A dark, slow smirk pulled at my lips. The predator in me—the dangerous side that didn't know how to let go—stirred to life, relishing the way she trembled under my shadow.
"And again," I whispered, my voice a low, gravelly rasp that vibrated against her skin. "I want to feel it all again. I want to feel exactly how good you felt last night."
I leaned down, my lips brushing against the pulse jumping in her neck, marking her without even trying. My hand slid down, my palm flat against her stomach, feeling the frantic tremor of her muscles.
"I want to feel the way you tighten around me every time I move," I murmured, my thumb hooking into the waistband of her shorts, tugging just enough to make her gasp.
"I want to hear that broken, desperate moan again—the one that told me you were mine before you even realized it."
I tilted my head, my eyes dark with a possessive hunger that left no room for her to escape.
"You aren't going anywhere, Jay Jay. Not until I've taken every sound you have left."
"Look at me," i murmured, my gaze locking onto hers with an intensity that made the rest of the room fade away. "There is no need to hide or feel any uncertainty. I want you to see and feel how much you mean to me." I leaned down, my voice dropping to a soft, fervent whisper near her ear. "I want to replace every bit of hesitation with the realization of how deep this connection goes. Just stay here with me, in this moment."
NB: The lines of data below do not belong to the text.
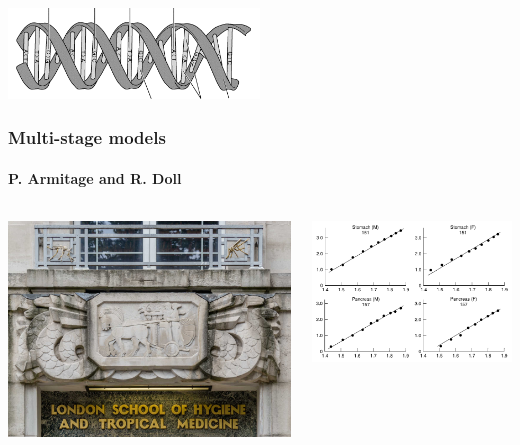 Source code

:\documentclass{beamer}
\begin{document}
\begin{frame}
\begin{columns}
\begin{column}{0.5\textwidth}
        \end{column}
    \end{columns}
    \begin{center}
    \includegraphics[width=0.5\textwidth]{figures/dna.png}
    \end{center}
\end{frame}

\begin{frame}
    \frametitle{Multi-stage models}
    \framesubtitle{P. Armitage and R. Doll\footnotemark[12]}

    \begin{columns}
        \begin{column}{0.5\textwidth}
        \includegraphics[width=\textwidth]{figures/LSHTM-small.jpg}
        \end{column}
        \begin{column}{0.5\textwidth}
        \includegraphics[width=\textwidth]{figures/PArmitageRDoll_1954_6602297.pdf}
        \end{column}
    \end{columns}



\end{frame}
\end{document}
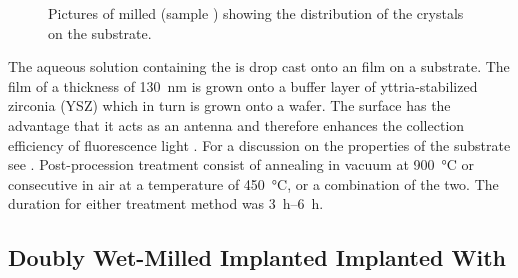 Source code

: 		\begin{figure}[!htb]
			\centering
			\caption[Distribution of \nds on-top of an \ir substrate]{Pictures of milled \nds (sample \insituH) showing the distribution of the \nd crystals on the \ir substrate.}
			 \label{fig::sem_milled}
		\end{figure}

		The aqueous solution containing the \nds is drop cast onto an \ir film on a \Si substrate.
		The \ir film of a thickness of \SI{130}{nm} is grown onto a buffer layer of yttria-stabilized zirconia (YSZ) which in turn is grown onto a \Si wafer.
		The \ir surface has the advantage that it acts as an antenna and therefore enhances the collection efficiency of fluorescence light \cite{Neu2012a}. For a discussion on the properties of the substrate see .
		Post-procession treatment consist of annealing in vacuum at \SI{900}{\degreeCelsius} or consecutive \ox in air at a temperature of \SI{450}{\degreeCelsius}, or a combination of the two.
		The duration for either treatment method was \SIrange{3}{6}{\hour}.

	\subsection{Doubly Wet-Milled Implanted \Nds Implanted With \Si}\label{subsec::2_milled_nds}

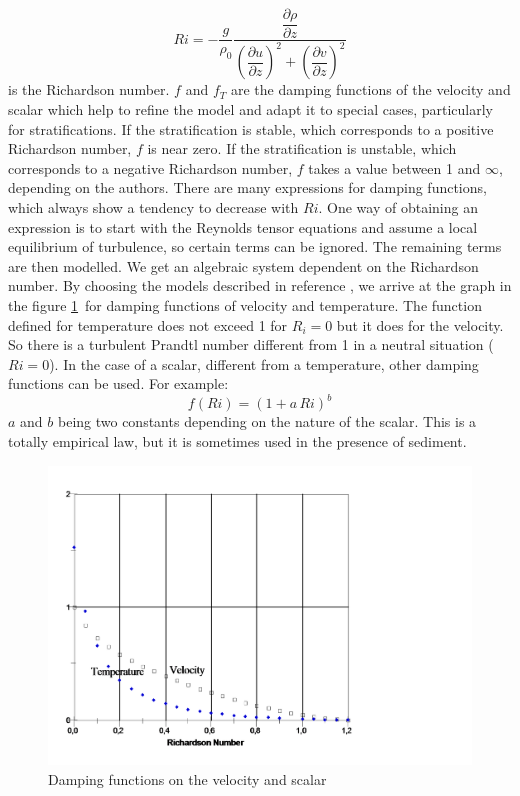 \begin{equation}
  Ri=-\dfrac{g}{\rho_{0}}\dfrac{\dfrac{\partial\rho}{\partial z}}{\left(
      \dfrac{\partial u}{\partial z}\right)  ^{2}+\left(  \dfrac{\partial v}{\partial
        z}\right)  ^{2}}%
\end{equation}
is the Richardson number. $f$ and $f_{T}$ are the damping functions%
of the velocity and scalar which help to refine the model and adapt it to
special cases, particularly for stratifications. If the stratification
is stable, which corresponds to a positive Richardson number,
$f$ is near zero. If the stratification is unstable, which
corresponds to a negative Richardson number,
$f$ takes a value between 1 and $\infty$, depending on the authors.
There are many expressions for damping functions, which always show a tendency
to decrease with $Ri$. One way of obtaining an expression is to start with the
Reynolds tensor equations 
and assume a local equilibrium of turbulence, so certain terms can be ignored.
The remaining terms are then modelled. We get an algebraic system dependent on
the Richardson number. By choosing the models described in reference
\cite{soliva82}, we arrive at the graph in the figure \ref{figure6}\ for damping
functions of velocity and temperature. The function defined for temperature
does not exceed 1 for $R_{i}=0$ but it does for the velocity. So there is a
turbulent Prandtl number different from 1 in a neutral situation ($Ri=0$). In
the case of a scalar, different from a temperature, other damping functions
can be used. For example:
\begin{equation}
f(Ri)=\left(  1+a\,Ri\right)  ^{b}%
\end{equation}
$a$ and $b$ being two constants depending on the nature of the scalar. This is
a totally empirical law, but it is sometimes used in the presence of sediment.

\begin{figure}[H]%
  \centering
  \includegraphics[scale = 0.5, trim=0 0 200 50, clip]{graphics/richardson.pdf}
  \caption{Damping functions on the velocity and scalar}
  \label{figure6}%
\end{figure}

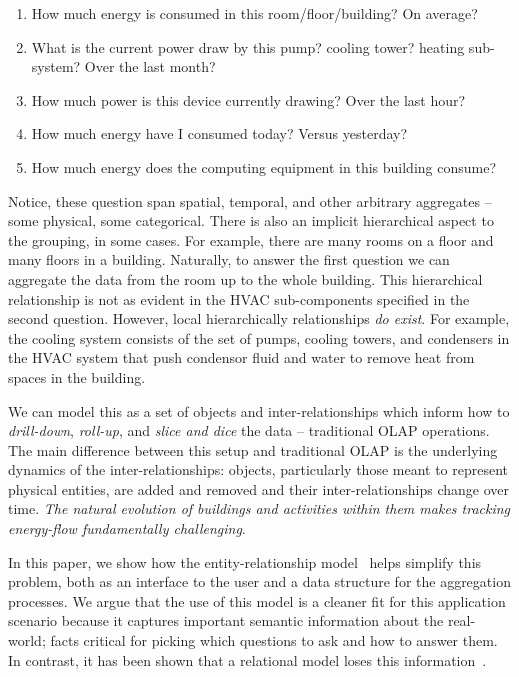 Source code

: \begin{enumerate}
\item How much energy is consumed in this room/floor/building?  On average?
\item What is the current power draw by this pump? cooling tower? heating sub-system?  Over
		the last month?
\item How much power is this device currently drawing? Over the last hour?
\item How much energy have I consumed today?  Versus yesterday?
\item How much energy does the computing equipment in this building consume?
\end{enumerate}
\vspace{0.08in}

Notice, these question span spatial, temporal, and other arbitrary aggregates -- some physical, some
categorical.  There is also
an implicit hierarchical aspect to the grouping, in some cases.  For example, there are many
rooms on a floor and many floors in a building.  Naturally, to answer the first question we can
aggregate the data from the room up to the whole building.  This hierarchical relationship
is not as evident in the HVAC sub-components specified in the second question.  However,
local hierarchically relationships \emph{do exist}.  For example, the cooling system consists
of the set of pumps, cooling towers, and condensers in the HVAC system that push condensor
fluid and water to remove heat from spaces in the building.

We can model this as a set of objects and inter-relationships which inform how
to \emph{drill-down}, \emph{roll-up}, and \emph{slice and dice} the data -- traditional OLAP operations.
The main difference between this setup and traditional OLAP is the underlying dynamics of the
inter-relationships: objects, particularly those meant to represent physical entities, are added and removed and 
their inter-relationships change over time.  \emph{The natural evolution of buildings and activities 
within them makes tracking energy-flow fundamentally challenging}.

In this paper, we show how the entity-relationship model~\cite{Chen76theentity-relationship} helps simplify 
this problem, both as an interface
to the user and a data structure for the aggregation processes.  We argue that the use of this model is a cleaner
fit for this application scenario because it captures important semantic information about the real-world;
facts critical for picking which questions to ask and how to answer them.  In contrast, it has been shown 
that a relational model loses this information~\cite{SenkoDB}.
The shift in her eyes was instantaneous. The fear didn't vanish—it transformed. She stopped trembling and met my predatory stare with a raw, jagged confidence that mirrored my own darkness. She didn't pull away; she arched toward me, a silent, defiant invitation written in the set of her jaw.
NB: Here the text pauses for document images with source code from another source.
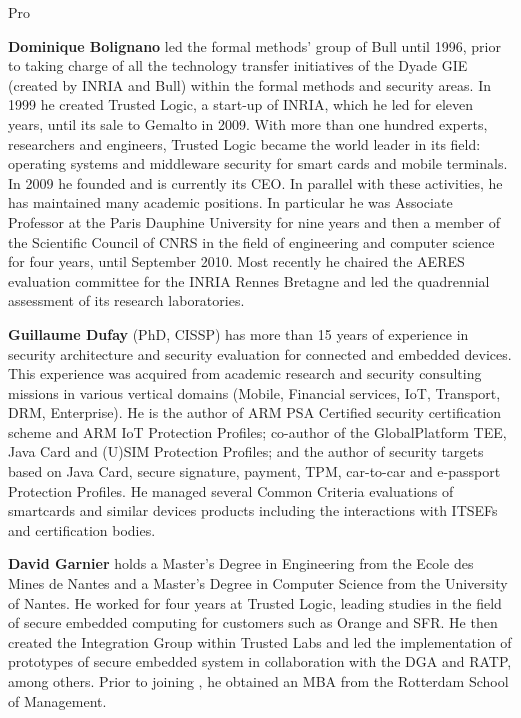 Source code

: \begin{sitedescription}{Pro}
\begin{compactitem} %

\item {\bf Dominique Bolignano} led the formal methods'
  group of Bull until 1996, prior to taking charge of all the
  technology transfer initiatives of the Dyade GIE (created by INRIA
  and Bull) within the formal methods and security areas. In 1999 he
  created Trusted Logic, a start-up of INRIA, which he led for eleven
  years, until its sale to Gemalto in 2009. With more than one hundred
  experts, researchers and engineers, Trusted Logic became the world
  leader in its field: operating systems and middleware security for
  smart cards and mobile terminals. In 2009 he founded \provenrun{} and
  is currently its CEO. In parallel with these activities, he has
  maintained many academic positions. In particular he was Associate
  Professor at the Paris Dauphine University for nine years and then a
  member of the Scientific Council of CNRS in the field of engineering
  and computer science for four years, until September 2010. Most
  recently he chaired the AERES evaluation committee for the INRIA
  Rennes Bretagne and led the quadrennial assessment of its research
  laboratories.

\item {\bf Guillaume Dufay} (PhD, CISSP) has more than 15 years of
  experience in security architecture and security evaluation for
  connected and embedded devices. This experience was acquired from
  academic research and security consulting missions in various
  vertical domains (Mobile, Financial services, IoT, Transport, DRM,
  Enterprise). He is the author of ARM PSA Certified security
  certification scheme and ARM IoT Protection Profiles; co-author of
  the GlobalPlatform TEE, Java Card and (U)SIM Protection Profiles;
  and the author of security targets based on Java Card, secure
  signature, payment, TPM, car-to-car and e-passport Protection
  Profiles. He managed several Common Criteria evaluations of
  smartcards and similar devices products including the interactions
  with ITSEFs and certification bodies.

\item {\bf David Garnier} holds a Master's Degree in Engineering from
  the Ecole des Mines de Nantes and a Master's Degree in Computer
  Science from the University of Nantes. He worked for four years at
  Trusted Logic, leading studies in the field of secure embedded
  computing for customers such as Orange and SFR. He then created the
  Integration Group within Trusted Labs and led the implementation of
  prototypes of secure embedded system in collaboration with the DGA
  and RATP, among others. Prior to joining \provenrun{}, he obtained an
  MBA from the Rotterdam School of Management.


\end{compactitem}
\end{sitedescription}
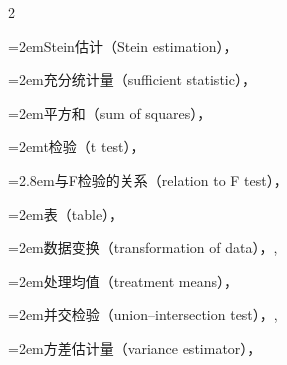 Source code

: \begin{multicols}{2}
\par\noindent\hangindent=2em\hspace*{1em}\label{idx:48}Stein估计（Stein estimation），\hyperref[sec:11.5.6]{\pageref*{sec:11.5.6}}\par
\par\noindent\hangindent=2em\hspace*{1em}\label{idx:49}充分统计量（sufficient statistic），\hyperref[item:11.6.a]{\pageref*{item:11.6.a}}\par
\par\noindent\hangindent=2em\hspace*{1em}\label{idx:50}平方和（sum of squares），\hyperref[thm:11.2.11]{\pageref*{thm:11.2.11}}\par
\par\noindent\hangindent=2em\hspace*{1em}\label{idx:51}t检验（t test），\hyperref[eq:11.2.7]{\pageref*{eq:11.2.7}}\par
\par\noindent\hangindent=2.8em\hspace*{1.8em}\label{idx:52}与F检验的关系（relation to F test），\hyperref[exercise:11.12]{\pageref*{exercise:11.12}}\par
\par\noindent\hangindent=2em\hspace*{1em}\label{idx:53}表（table），\hyperref[ex:11.2.12]{\pageref*{ex:11.2.12}}\par
\par\noindent\hangindent=2em\hspace*{1em}\label{idx:54}数据变换（transformation of data），\hyperref[idxocc:54:455]{\pageref*{idxocc:54:455}}, \hyperref[exercise:11.1]{\pageref*{exercise:11.1}}\par
\par\noindent\hangindent=2em\hspace*{1em}\label{idx:55}处理均值（treatment means），\hyperref[idxocc:55:453]{\pageref*{idxocc:55:453}}\par
\par\noindent\hangindent=2em\hspace*{1em}\label{idx:56}并交检验（union–intersection test），\hyperref[thm:11.2.5]{\pageref*{thm:11.2.5}}, \hyperref[sec:11.2.4]{\pageref*{sec:11.2.4}}\par
\par\noindent\hangindent=2em\hspace*{1em}\label{idx:57}方差估计量（variance estimator），\hyperref[eq:11.2.5]{\pageref*{eq:11.2.5}}\par

\end{multicols}
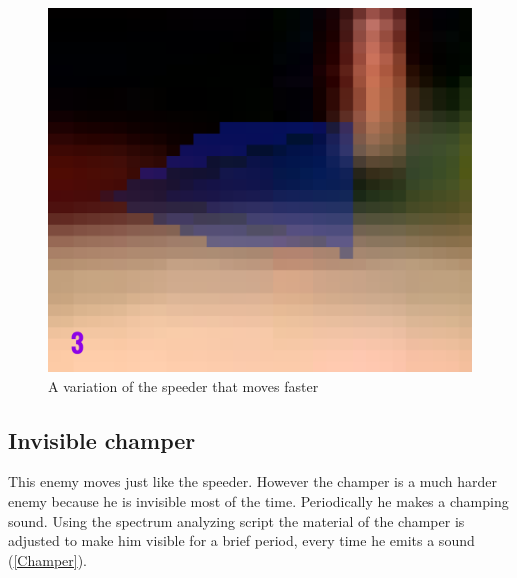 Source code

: \begin{figure}[p]
  \centering
  \includegraphics[width=\imgWidth]{images/game_systems/FastSpeeder.png}
  \caption{A variation of the speeder that moves faster}
  \label{FastSpeeder}
\end{figure}


\subsection{Invisible champer}\label{InvisibleChamper}
This enemy moves just like the speeder. However the champer is a much harder enemy because he is invisible most of the time. Periodically he makes a champing sound. Using the spectrum analyzing script the material of the champer is adjusted to make him visible for a brief period, every time he emits a sound (\cref{Champer}).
She gave a single, sharp nod, her nails digging into the backs of my hands pinned above her head. It was the permission the monster inside me had been starving for.
"Good girl," I rasped, my smirk widening into something lethal.I didn't give her a moment to prepare. I didn't offer the comfort of a slow start or a gentle touch.
My "Watson" side took over completely, driven by a feverish need to claim every inch of her. I surged forward, breaking into her with a sudden, heavy force that stole the breath from her lungs.
There was no gentleness in the way I moved—only the rhythmic, bruising demand of a man who had waited too long to own what was his. I watched her face, wanting to see the exact moment her confidence collided with the reality of my intensity.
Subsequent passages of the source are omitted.